_Work task_. Line by line, restate the material word for word, omitting any image.

====================

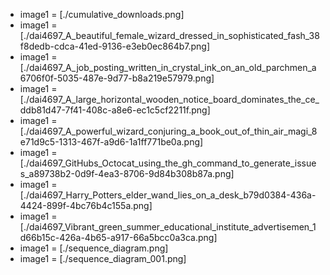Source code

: 
- image1 = [./cumulative_downloads.png]
- image1 = [./dai4697_A_beautiful_female_wizard_dressed_in_sophisticated_fash_38f8dedb-cdca-41ed-9136-e3eb0ec864b7.png]
- image1 = [./dai4697_A_job_posting_written_in_crystal_ink_on_an_old_parchmen_a6706f0f-5035-487e-9d77-b8a219e57979.png]
- image1 = [./dai4697_A_large_horizontal_wooden_notice_board_dominates_the_ce_ddb81d47-7f41-408c-a8e6-ec1c5cf2211f.png]
- image1 = [./dai4697_A_powerful_wizard_conjuring_a_book_out_of_thin_air_magi_8e71d9c5-1313-467f-a9d6-1a1ff771be0a.png]
- image1 = [./dai4697_GitHubs_Octocat_using_the_gh_command_to_generate_issues_a89738b2-0d9f-4ea3-8706-9d84b308b87a.png]
- image1 = [./dai4697_Harry_Potters_elder_wand_lies_on_a_desk_b79d0384-436a-4424-899f-4bc76b4c155a.png]
- image1 = [./dai4697_Vibrant_green_summer_educational_institute_advertisemen_1d66b15c-426a-4b65-a917-66a5bcc0a3ca.png]
- image1 = [./sequence_diagram.png]
- image1 = [./sequence_diagram_001.png]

====================

_Task output_.
Source code

: 
- image1 = [./cumulative_downloads.png]
- image1 = [./dai4697_A_beautiful_female_wizard_dressed_in_sophisticated_fash_38f8dedb-cdca-41ed-9136-e3eb0ec864b7.png]
- image1 = [./dai4697_A_job_posting_written_in_crystal_ink_on_an_old_parchmen_a6706f0f-5035-487e-9d77-b8a219e57979.png]
- image1 = [./dai4697_A_large_horizontal_wooden_notice_board_dominates_the_ce_ddb81d47-7f41-408c-a8e6-ec1c5cf2211f.png]
- image1 = [./dai4697_A_powerful_wizard_conjuring_a_book_out_of_thin_air_magi_8e71d9c5-1313-467f-a9d6-1a1ff771be0a.png]
- image1 = [./dai4697_GitHubs_Octocat_using_the_gh_command_to_generate_issues_a89738b2-0d9f-4ea3-8706-9d84b308b87a.png]
- image1 = [./dai4697_Harry_Potters_elder_wand_lies_on_a_desk_b79d0384-436a-4424-899f-4bc76b4c155a.png]
- image1 = [./dai4697_Vibrant_green_summer_educational_institute_advertisemen_1d66b15c-426a-4b65-a917-66a5bcc0a3ca.png]
- image1 = [./sequence_diagram.png]
- image1 = [./sequence_diagram_001.png]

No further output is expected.